##### Provided information
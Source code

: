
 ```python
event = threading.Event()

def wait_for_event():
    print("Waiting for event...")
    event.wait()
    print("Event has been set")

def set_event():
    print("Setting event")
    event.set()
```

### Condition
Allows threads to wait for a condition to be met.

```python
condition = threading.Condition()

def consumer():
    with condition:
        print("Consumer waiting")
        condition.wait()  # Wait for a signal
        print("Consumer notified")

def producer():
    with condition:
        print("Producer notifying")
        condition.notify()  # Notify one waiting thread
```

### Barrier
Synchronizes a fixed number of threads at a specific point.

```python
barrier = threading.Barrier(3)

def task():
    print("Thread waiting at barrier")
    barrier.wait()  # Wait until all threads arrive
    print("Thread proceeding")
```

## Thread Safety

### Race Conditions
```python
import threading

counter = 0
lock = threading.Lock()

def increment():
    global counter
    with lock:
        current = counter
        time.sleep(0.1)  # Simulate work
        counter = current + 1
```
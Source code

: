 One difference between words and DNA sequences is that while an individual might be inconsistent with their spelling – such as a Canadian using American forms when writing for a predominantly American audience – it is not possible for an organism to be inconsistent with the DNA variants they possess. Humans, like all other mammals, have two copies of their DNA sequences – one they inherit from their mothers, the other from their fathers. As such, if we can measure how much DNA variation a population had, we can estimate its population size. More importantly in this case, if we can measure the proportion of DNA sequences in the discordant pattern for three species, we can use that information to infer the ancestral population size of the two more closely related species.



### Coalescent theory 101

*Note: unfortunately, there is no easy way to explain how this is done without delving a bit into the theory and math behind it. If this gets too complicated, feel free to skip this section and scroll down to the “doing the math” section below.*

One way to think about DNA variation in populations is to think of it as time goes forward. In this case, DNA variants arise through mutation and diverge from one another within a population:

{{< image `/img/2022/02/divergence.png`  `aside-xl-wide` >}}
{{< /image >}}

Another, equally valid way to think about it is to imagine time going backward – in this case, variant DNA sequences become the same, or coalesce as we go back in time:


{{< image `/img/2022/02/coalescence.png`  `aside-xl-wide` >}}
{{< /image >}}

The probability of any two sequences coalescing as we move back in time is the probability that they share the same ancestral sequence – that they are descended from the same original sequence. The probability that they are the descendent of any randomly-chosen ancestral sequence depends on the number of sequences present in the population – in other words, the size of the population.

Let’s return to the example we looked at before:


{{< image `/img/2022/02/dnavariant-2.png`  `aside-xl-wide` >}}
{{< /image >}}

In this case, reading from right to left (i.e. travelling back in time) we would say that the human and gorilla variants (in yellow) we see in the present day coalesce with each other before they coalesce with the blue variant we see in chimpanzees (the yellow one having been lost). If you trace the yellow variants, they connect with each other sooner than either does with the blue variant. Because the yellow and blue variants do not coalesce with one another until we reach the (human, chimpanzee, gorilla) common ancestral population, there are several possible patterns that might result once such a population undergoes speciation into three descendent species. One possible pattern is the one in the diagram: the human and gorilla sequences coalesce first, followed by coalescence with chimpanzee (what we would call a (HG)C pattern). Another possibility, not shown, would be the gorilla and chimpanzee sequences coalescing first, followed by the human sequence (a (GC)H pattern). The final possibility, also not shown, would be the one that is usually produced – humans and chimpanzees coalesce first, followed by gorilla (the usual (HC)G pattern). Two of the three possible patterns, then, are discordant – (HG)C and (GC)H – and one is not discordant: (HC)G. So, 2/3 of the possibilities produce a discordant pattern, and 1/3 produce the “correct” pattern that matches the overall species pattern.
##########
Throughout the material above, find every line holding "same" and copy it.

Another, equally valid way to think about it is to imagine time going backward – in this case, variant DNA sequences become the same, or coalesce as we go back in time:
The probability of any two sequences coalescing as we move back in time is the probability that they share the same ancestral sequence – that they are descended from the same original sequence. The probability that they are the descendent of any randomly-chosen ancestral sequence depends on the number of sequences present in the population – in other words, the size of the population.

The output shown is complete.